Why doesn't pymc.Multinomial support logit_p parameterization?

pm.Categorical supports the logit_p parameterization, which improves numerical stability by avoiding an explicit softmax when computing the log-likelihood (I presume it uses a stable log-sum-exp internally instead). The aggregated version, pm.Multinomial, currently does not support a similar logit_p argument.

Shouldn’t pm.Multinomial also benefit from the same numerical stability advantages if implemented using logits internally—computing the likelihood directly using a numerically stable log-sum-exp rather than explicitly performing a softmax and passing normalized probabilities (p)?

Or am I missing something that fundamentally prevents this numerical stability benefit in the multinomial case?

PyTensor probably already does the optimization you have in mind if you do the explicit softmax.

For the Bernoulli case using logit_p=x or doing p=inverse_logit(x) is exactly the same. Both cases are optimized numerically even if the user doesn’t know about logit_p. It’s there just for convenience. We can add the same convenience for Multinomial, I think there’s a GitHub issue for that

1 Like

Oh that’s awesome! I was wondering why I had not seen any issues at all using the softmax and passing in p. I keep forgetting that this is all symbolic. I really need to sit down and dig into pytensor and how it works. \text{Someday}^{tm}!

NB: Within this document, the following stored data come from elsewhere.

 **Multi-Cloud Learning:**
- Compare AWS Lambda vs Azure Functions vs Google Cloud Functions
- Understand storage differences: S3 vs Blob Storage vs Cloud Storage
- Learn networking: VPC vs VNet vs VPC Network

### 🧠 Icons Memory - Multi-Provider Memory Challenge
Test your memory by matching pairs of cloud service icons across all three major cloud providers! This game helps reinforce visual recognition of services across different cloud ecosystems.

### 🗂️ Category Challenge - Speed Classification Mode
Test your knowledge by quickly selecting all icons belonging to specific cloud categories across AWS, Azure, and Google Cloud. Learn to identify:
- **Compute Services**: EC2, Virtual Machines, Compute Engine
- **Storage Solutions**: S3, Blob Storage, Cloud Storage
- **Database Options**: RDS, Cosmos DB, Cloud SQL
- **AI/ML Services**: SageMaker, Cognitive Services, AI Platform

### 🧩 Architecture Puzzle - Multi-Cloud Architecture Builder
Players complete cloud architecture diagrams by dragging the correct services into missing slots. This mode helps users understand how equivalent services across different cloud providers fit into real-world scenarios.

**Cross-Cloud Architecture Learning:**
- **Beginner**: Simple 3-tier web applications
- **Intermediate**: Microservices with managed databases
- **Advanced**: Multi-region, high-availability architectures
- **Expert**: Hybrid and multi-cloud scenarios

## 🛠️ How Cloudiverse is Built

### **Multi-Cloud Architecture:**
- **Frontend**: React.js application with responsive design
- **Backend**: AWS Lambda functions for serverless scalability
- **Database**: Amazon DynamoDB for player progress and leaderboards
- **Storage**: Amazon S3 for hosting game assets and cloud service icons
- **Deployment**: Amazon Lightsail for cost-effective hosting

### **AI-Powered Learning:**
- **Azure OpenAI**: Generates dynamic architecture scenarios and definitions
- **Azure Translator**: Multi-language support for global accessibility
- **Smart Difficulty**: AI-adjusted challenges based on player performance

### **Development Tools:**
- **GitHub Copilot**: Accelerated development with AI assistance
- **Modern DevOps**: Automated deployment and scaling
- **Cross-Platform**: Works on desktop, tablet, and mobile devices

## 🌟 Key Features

I find this terminology confusing because the arguments to pm.Categorical are not logit probs, they’re log probs. If you start with the probability simplex (vector of non-negative values that sum to 1), then apply logit to it, then apply softmax, you don’t get the original probabilities. If you start with the probability simplex then apply log to it, then apply softmax, you get back to where you started. So what are being called logics by everyone everywhere are not really logits. I have no idea where the notation that they were logits comes from, but it’s so strong, I misnamed Stan’s categorical_logit function—it should be categorical_log. I explain more fully in this blog post: https://statmodeling.stat.columbia.edu/2024/12/26/those-are-unnormalized-log-probabilities-not-logits-in-your-neural-networks-final-layer/

If you accept log probs as an argument, then you don’t need to do softmax or log-sum-exp, but if you need to do error checking, it’s that the arguments have a log-sum_exp of 0. If you accept unnormalized log probs as input, the operation you actually need for the categorical and multinomial is log(softmax(x)) = x - log_sum_exp(x).

1 Like